Pactar la capitulación del Estado democrático con un cobarde huido en un maletero y hacer reposar tu gestión frente a la mitad de tus compatriotas es una cosecha tan triste, paupérrima e inmoral que sería suficiente para invitar a cualquier ciudadano decente, máxime si ostenta una alta magistratura política, a salir, cerrar la puerta y no volver a asomar la nariz en la escena pública. Pero nada de eso ocurrirá. Es más, a partir de ahora lo difícil va a ser desalojar al libertador de terroristas del palacio de La Moncloa. Su entreguismo a la peor calaña de odiadores de nuestra nación, le franquea el paso para seguir conformando mayorías repugnantes en las sucesivas legislaturas. Solo si la derecha se une –Feijóo y Abascal deben ser conscientes de lo que nos jugamos– y los socialistas de bien pasan de las musas de la queja al teatro de no volver a votar a Sánchez, algún día podremos verlo fuera del poder.
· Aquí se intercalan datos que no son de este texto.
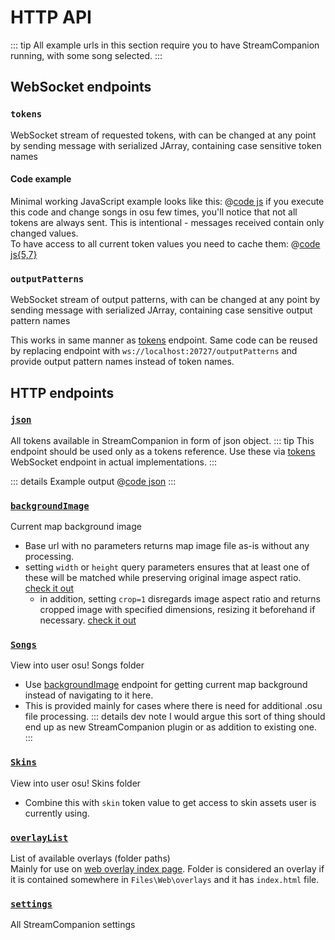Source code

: # HTTP API

::: tip
All example urls in this section require you to have StreamCompanion running, with some song selected.
:::
## WebSocket endpoints

### `tokens`

WebSocket stream of requested tokens, with can be changed at any point by sending message with serialized JArray, containing case sensitive token names

#### Code example

Minimal working JavaScript example looks like this:
@[code js](./apiExamples/minimalWS.js)
if you execute this code and change songs in osu few times, you'll notice that not all tokens are always sent. This is intentional - messages received contain only changed values.  
To have access to all current token values you need to cache them:
@[code js{5,7}](./apiExamples/minimalWSpt2.js)

### `outputPatterns`

WebSocket stream of output patterns, with can be changed at any point by sending message with serialized JArray, containing case sensitive output pattern names

This works in same manner as [tokens](#tokens) endpoint. Same code can be reused by replacing endpoint with `ws://localhost:20727/outputPatterns` and provide output pattern names instead of token names.

## HTTP endpoints

### [`json`](http://localhost:20727/json)

All tokens available in StreamCompanion in form of json object.
::: tip
This endpoint should be used only as a tokens reference. Use these via [tokens](#tokens) WebSocket endpoint in actual implementations.
:::

::: details Example output
@[code json](./apiExamples/exampleSCOutput.json)
:::

### [`backgroundImage`](http://localhost:20727/backgroundImage)

Current map background image

* Base url with no parameters returns map image file as-is without any processing.
* setting `width` or `height` query parameters ensures that at least one of these will be matched while preserving original image aspect ratio. [check it out](http://localhost:20727/backgroundImage?width=500&height=500)
  * in addition, setting `crop=1` disregards image aspect ratio and returns cropped image with specified dimensions, resizing it beforehand if necessary. [check it out](http://localhost:20727/backgroundImage?width=500&height=500&crop=1)

### [`Songs`](http://localhost:20727/Songs)

View into user osu! Songs folder

* Use [backgroundImage](#backgroundImage) endpoint for getting current map background instead of navigating to it here.
* This is provided mainly for cases where there is need for additional .osu file processing.
::: details dev note
I would argue this sort of thing should end up as new StreamCompanion plugin or as addition to existing one.
:::

### [`Skins`](http://localhost:20727/Skins)

View into user osu! Skins folder

* Combine this with `skin` token value to get access to skin assets user is currently using.


### [`overlayList`](http://localhost:20727/overlayList)

List of available overlays (folder paths)  
Mainly for use on [web overlay index page](http://localhost:20727). Folder is considered an overlay if it is contained somewhere in `Files\Web\overlays` and it has `index.html` file.

### [`settings`](http://localhost:20727/settings)

All StreamCompanion settings
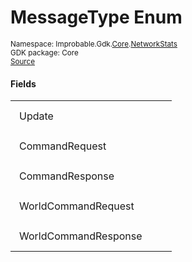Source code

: 
# MessageType Enum
<sup>
Namespace: Improbable.Gdk.<a href="{{urlRoot}}/api/core-index">Core</a>.<a href="{{urlRoot}}/api/core/network-stats-index">NetworkStats</a><br/>
GDK package: Core<br/>
<a href="https://www.github.com/spatialos/gdk-for-unity/blob/180a1fc2/workers/unity/Packages/io.improbable.gdk.core/NetworkStats/MessageType.cs/#L20">Source</a>
</sup>



</p>

#### Fields

<table>
<tr>
<td style="padding: 14px; border: none; width: 20ch">Update</td>
<td style="padding: 14px; border: none;"></td>
</tr>
<tr>
<td style="padding: 14px; border: none; width: 20ch">CommandRequest</td>
<td style="padding: 14px; border: none;"></td>
</tr>
<tr>
<td style="padding: 14px; border: none; width: 20ch">CommandResponse</td>
<td style="padding: 14px; border: none;"></td>
</tr>
<tr>
<td style="padding: 14px; border: none; width: 20ch">WorldCommandRequest</td>
<td style="padding: 14px; border: none;"></td>
</tr>
<tr>
<td style="padding: 14px; border: none; width: 20ch">WorldCommandResponse</td>
<td style="padding: 14px; border: none;"></td>
</tr>
</table>


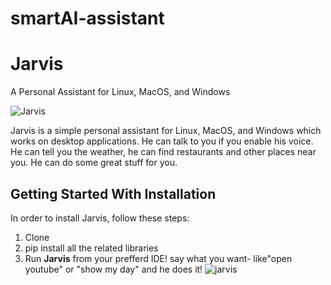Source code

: # smartAI-assistant
# Jarvis

A Personal Assistant for Linux, MacOS, and Windows

![Jarvis](http://i.imgur.com/xZ8x9ES.jpg)

Jarvis is a simple personal assistant for Linux, MacOS, and Windows which works on desktop applications. He can talk to you if you enable his voice. He can tell you the weather, he can find restaurants and other places near you. He can do some great stuff for you.

## Getting Started With Installation

In order to install Jarvis, follow these steps:
1. Clone
2. pip install all the related libraries
3. Run **Jarvis** from your prefferd IDE!
say what you want- like"open youtube" or "show my day" and he does it! 
![jarvis](https://github.com/Davidco94/smartAI-assistant/assets/104999374/fc1e1a7f-c48c-4161-a961-13f049698a51)
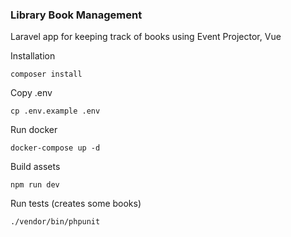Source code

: ### Library Book Management

Laravel app for keeping track of books using Event Projector, Vue

Installation

``composer install``

Copy .env

``cp .env.example .env``

Run docker

``docker-compose up -d``

Build assets

``npm run dev``

Run tests (creates some books)

``./vendor/bin/phpunit``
Si sigue la división conservadora, a la izquierda responsable se le va toda la fuerza por la boca y las élites de este país siguen amordazadas por su dependencia del presupuesto público y los favores presidenciales, será difícil recuperar lo que acabamos de perder.

Todo esto partió de una gran mentira que tiene nombre y apellidos: Pedro Sánchez. Y como escribió Dostoievsky, en el mar de la mentira solo flotan peces muertos.